6: The Safety of 'Reference'
Hypothesizer 7
As seen in the previous section, using a reference, instead of a pointer, does not guarantee safety: an invalid memory area could be accessed through the reference.
7: "Pass-by-Reference"?
Hypothesizer 7
"pass-by-reference"? . . . Hmm, that seems a weird expression.
Pass-by-value means that a value is passed (to be exact, copied into the function); pass-by-address means that an address is passed (copied into the function), right? Then, in a "pass-by-reference", is a reference passed (copied into the function)? . . . Such a statement does not make sense to me in any definition of 'reference'. In my definition of 'reference', the reference is newly created in the function (so, it cannot or need not be passed); in a definition of 'reference''s being an alias, is a name ('alias' means 'another name') passed? But passing a name does not seem useful, because what the function can do just with the name (analyzing a name like "a_integerReference" character by character does not let the function access any datum)?

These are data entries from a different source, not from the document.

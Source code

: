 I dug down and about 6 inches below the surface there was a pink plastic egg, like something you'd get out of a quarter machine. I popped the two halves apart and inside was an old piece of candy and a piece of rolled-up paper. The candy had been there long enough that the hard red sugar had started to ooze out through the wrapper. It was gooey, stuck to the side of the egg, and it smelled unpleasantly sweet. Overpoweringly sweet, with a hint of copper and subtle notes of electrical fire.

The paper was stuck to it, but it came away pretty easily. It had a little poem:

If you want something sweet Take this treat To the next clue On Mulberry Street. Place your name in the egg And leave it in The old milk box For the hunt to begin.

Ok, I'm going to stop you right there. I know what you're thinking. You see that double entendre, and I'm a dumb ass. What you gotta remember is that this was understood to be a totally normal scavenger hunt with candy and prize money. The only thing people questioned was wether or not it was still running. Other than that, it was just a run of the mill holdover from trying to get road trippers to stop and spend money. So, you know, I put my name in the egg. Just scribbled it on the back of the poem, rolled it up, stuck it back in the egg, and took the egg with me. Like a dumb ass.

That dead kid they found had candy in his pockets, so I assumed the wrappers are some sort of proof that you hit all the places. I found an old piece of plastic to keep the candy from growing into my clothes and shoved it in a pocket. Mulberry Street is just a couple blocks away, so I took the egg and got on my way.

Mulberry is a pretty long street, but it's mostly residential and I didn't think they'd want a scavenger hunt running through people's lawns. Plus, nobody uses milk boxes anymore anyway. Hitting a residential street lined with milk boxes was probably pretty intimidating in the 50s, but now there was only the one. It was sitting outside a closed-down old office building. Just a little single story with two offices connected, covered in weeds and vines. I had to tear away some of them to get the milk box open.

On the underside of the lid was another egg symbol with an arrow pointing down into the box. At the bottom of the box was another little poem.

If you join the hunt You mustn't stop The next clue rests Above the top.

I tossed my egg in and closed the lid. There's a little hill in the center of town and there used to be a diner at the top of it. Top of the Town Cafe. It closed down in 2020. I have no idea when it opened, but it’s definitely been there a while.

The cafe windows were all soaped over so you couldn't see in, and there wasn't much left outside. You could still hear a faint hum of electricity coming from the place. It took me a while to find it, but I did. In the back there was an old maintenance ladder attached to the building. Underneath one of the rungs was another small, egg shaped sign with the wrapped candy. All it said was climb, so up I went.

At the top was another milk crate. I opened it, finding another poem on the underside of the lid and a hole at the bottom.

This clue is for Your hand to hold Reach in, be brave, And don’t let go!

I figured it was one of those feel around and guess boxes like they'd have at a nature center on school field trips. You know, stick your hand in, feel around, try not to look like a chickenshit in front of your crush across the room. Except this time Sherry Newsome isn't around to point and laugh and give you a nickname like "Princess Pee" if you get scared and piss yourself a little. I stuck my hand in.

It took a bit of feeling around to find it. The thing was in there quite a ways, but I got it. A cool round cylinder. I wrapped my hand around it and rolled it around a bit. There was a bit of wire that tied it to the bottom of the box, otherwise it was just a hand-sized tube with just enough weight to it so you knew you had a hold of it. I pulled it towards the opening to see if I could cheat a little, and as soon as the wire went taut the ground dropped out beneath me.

What is really passed in "pass-by-reference" seems to be an address, according to my guess; so, "pass-by-reference" is really a pass-by-address, in regard to what is passed. The difference between using a reference or a pointer as a function argument seems to be not what is passed (an address is passed either way), but how the passed address is used (whether a variable is defined at the address or the address is stored into the pointer).

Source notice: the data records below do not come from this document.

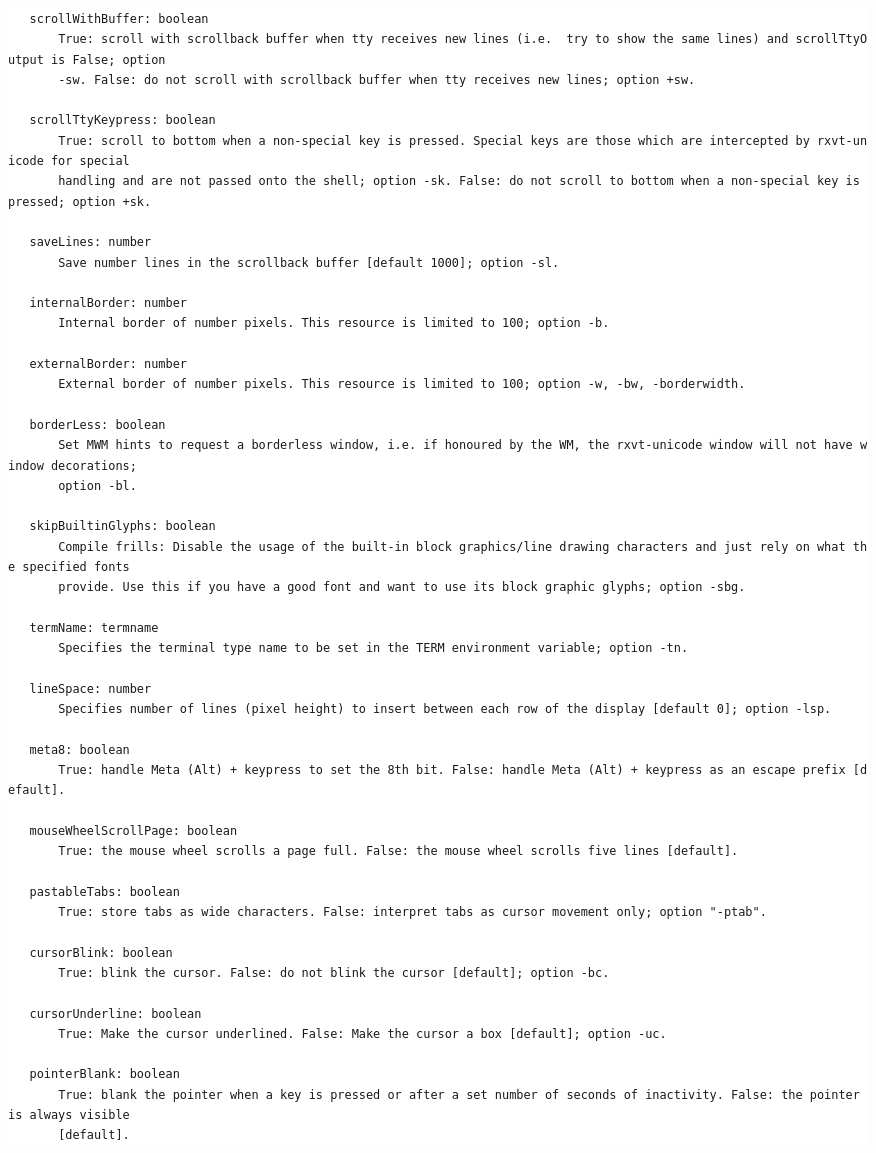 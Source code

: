        scrollWithBuffer: boolean
           True: scroll with scrollback buffer when tty receives new lines (i.e.  try to show the same lines) and scrollTtyOutput is False; option
           -sw. False: do not scroll with scrollback buffer when tty receives new lines; option +sw.

       scrollTtyKeypress: boolean
           True: scroll to bottom when a non-special key is pressed. Special keys are those which are intercepted by rxvt-unicode for special
           handling and are not passed onto the shell; option -sk. False: do not scroll to bottom when a non-special key is pressed; option +sk.

       saveLines: number
           Save number lines in the scrollback buffer [default 1000]; option -sl.

       internalBorder: number
           Internal border of number pixels. This resource is limited to 100; option -b.

       externalBorder: number
           External border of number pixels. This resource is limited to 100; option -w, -bw, -borderwidth.

       borderLess: boolean
           Set MWM hints to request a borderless window, i.e. if honoured by the WM, the rxvt-unicode window will not have window decorations;
           option -bl.

       skipBuiltinGlyphs: boolean
           Compile frills: Disable the usage of the built-in block graphics/line drawing characters and just rely on what the specified fonts
           provide. Use this if you have a good font and want to use its block graphic glyphs; option -sbg.

       termName: termname
           Specifies the terminal type name to be set in the TERM environment variable; option -tn.

       lineSpace: number
           Specifies number of lines (pixel height) to insert between each row of the display [default 0]; option -lsp.

       meta8: boolean
           True: handle Meta (Alt) + keypress to set the 8th bit. False: handle Meta (Alt) + keypress as an escape prefix [default].

       mouseWheelScrollPage: boolean
           True: the mouse wheel scrolls a page full. False: the mouse wheel scrolls five lines [default].

       pastableTabs: boolean
           True: store tabs as wide characters. False: interpret tabs as cursor movement only; option "-ptab".

       cursorBlink: boolean
           True: blink the cursor. False: do not blink the cursor [default]; option -bc.

       cursorUnderline: boolean
           True: Make the cursor underlined. False: Make the cursor a box [default]; option -uc.

       pointerBlank: boolean
           True: blank the pointer when a key is pressed or after a set number of seconds of inactivity. False: the pointer is always visible
           [default].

8: Can 'Reference' Be Interpreted as a Fancy Pointer?
Hypothesizer 7
In fact, I had regarded 'reference' as a mutated pointer, for a long time. That is, I had thought that any reference contained an address as any pointer did although it was treated weirdly syntactically.

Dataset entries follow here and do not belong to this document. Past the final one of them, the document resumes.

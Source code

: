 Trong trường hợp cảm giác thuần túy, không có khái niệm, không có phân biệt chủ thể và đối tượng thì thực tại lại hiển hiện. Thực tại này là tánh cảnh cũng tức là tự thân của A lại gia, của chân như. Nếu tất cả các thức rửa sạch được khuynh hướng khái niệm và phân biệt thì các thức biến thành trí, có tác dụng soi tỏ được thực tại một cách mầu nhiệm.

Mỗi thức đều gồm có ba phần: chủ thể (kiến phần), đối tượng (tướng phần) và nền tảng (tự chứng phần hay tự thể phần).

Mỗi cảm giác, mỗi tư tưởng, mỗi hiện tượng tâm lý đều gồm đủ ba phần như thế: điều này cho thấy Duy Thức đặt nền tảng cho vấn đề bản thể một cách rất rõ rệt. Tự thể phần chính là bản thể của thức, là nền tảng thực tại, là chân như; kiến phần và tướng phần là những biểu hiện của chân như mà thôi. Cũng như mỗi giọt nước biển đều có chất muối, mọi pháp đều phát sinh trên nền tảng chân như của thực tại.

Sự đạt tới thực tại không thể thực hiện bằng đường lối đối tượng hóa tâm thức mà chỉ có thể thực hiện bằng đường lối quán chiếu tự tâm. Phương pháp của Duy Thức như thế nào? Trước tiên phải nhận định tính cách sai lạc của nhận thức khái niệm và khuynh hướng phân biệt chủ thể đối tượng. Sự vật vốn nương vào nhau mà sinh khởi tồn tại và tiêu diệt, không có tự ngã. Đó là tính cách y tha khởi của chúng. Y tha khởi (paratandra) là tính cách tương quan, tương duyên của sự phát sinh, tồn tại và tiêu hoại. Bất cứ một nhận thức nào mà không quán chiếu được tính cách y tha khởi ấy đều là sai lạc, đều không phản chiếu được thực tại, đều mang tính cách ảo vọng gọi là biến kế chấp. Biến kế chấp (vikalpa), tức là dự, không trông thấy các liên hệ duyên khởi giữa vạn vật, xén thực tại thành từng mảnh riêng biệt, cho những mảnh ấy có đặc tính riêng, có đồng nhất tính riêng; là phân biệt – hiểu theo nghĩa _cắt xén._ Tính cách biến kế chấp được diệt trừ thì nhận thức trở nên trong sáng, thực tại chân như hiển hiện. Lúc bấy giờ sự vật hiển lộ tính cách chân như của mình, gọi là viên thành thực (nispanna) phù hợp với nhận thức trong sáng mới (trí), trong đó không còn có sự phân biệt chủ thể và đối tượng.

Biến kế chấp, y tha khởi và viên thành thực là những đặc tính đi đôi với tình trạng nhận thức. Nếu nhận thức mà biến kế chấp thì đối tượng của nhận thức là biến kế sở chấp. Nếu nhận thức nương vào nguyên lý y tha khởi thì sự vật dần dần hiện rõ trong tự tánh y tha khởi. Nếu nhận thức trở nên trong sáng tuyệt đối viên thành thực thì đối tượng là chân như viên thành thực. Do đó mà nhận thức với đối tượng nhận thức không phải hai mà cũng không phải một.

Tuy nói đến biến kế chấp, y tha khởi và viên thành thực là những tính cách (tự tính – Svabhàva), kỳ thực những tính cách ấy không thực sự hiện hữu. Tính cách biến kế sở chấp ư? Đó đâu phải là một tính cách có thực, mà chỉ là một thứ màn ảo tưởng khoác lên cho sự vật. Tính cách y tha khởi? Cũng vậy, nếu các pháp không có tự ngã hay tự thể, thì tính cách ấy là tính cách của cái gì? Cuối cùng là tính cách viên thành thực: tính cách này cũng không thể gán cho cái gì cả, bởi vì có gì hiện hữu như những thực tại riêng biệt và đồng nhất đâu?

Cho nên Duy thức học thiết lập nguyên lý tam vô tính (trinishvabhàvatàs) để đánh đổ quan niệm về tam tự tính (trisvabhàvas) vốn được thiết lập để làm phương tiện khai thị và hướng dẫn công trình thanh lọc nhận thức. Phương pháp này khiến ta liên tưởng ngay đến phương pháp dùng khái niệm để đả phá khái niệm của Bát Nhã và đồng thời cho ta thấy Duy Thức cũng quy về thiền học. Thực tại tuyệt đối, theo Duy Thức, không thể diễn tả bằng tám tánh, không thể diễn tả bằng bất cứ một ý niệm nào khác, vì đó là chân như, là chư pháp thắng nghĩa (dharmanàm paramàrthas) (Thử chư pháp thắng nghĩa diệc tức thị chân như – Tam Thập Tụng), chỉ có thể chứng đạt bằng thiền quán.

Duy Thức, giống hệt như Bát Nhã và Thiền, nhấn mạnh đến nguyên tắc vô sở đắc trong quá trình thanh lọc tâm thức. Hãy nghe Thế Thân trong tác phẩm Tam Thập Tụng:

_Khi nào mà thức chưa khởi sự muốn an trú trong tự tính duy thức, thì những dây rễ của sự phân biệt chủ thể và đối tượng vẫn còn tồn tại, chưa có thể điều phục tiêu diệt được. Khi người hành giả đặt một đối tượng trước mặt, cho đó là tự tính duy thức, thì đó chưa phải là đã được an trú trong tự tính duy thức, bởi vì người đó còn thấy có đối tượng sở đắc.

Is that interpretation valid? . . . I think so, although I do not adopt that now, in favor of the interpretation explained above.
In fact, as far as I accept an explanation that "C++ just treats 'reference' so syntactically.", any behavior would be able to be explained, probably.
For example, in this example, I say that ""a_argument2 = a_argument1" means really '*a_argument2 = *a_argument1' although C++ requires the former expression syntactically."
@C++ Source Code
void swap (int & a_argument1, int & a_argument2) {
int l_savedArgument2 = a_argument2;
a_argument2 = a_argument1;
a_argument1 = l_savedArgument2;
}
Then, how do I explain the fact that the address of any reference as a pointer cannot be gotten (the '&' operator returns the address of the datum pointed by the reference, not the address of the reference as a pointer)? Is that not a proof that any reference is not a pointer? . . . Not really. As I have adopted the explanation, "C++ just treats 'reference' so syntactically.", I just say, "the '&' operator in C++ just returns the address of the datum pointed by the reference, syntactically, and C++ does not allow any syntax that gets the address of the reference as a pointer, although there really exists the address of the reference as a pointer.".
Whether such an explanation that attributes anything to odd syntax is desirable is another story. However, to repeat, I do not accept any refutation that that explanation does not accord with most (or even all the) existing implementations: any implementation does not dictate the specification; there can appear a new implementation that is totally different from the existing implementations in future, theoretically.
9: The Conclusion and Beyond
Hypothesizer 7
Now, I have a satisfactory explanation on what 'reference' is.
There are some other concepts whose prevalent explanations are not satisfactory, in C++. I will try to make reasonable explanations on those concepts, in future articles. "lvalue" and "rvalue" are two of them.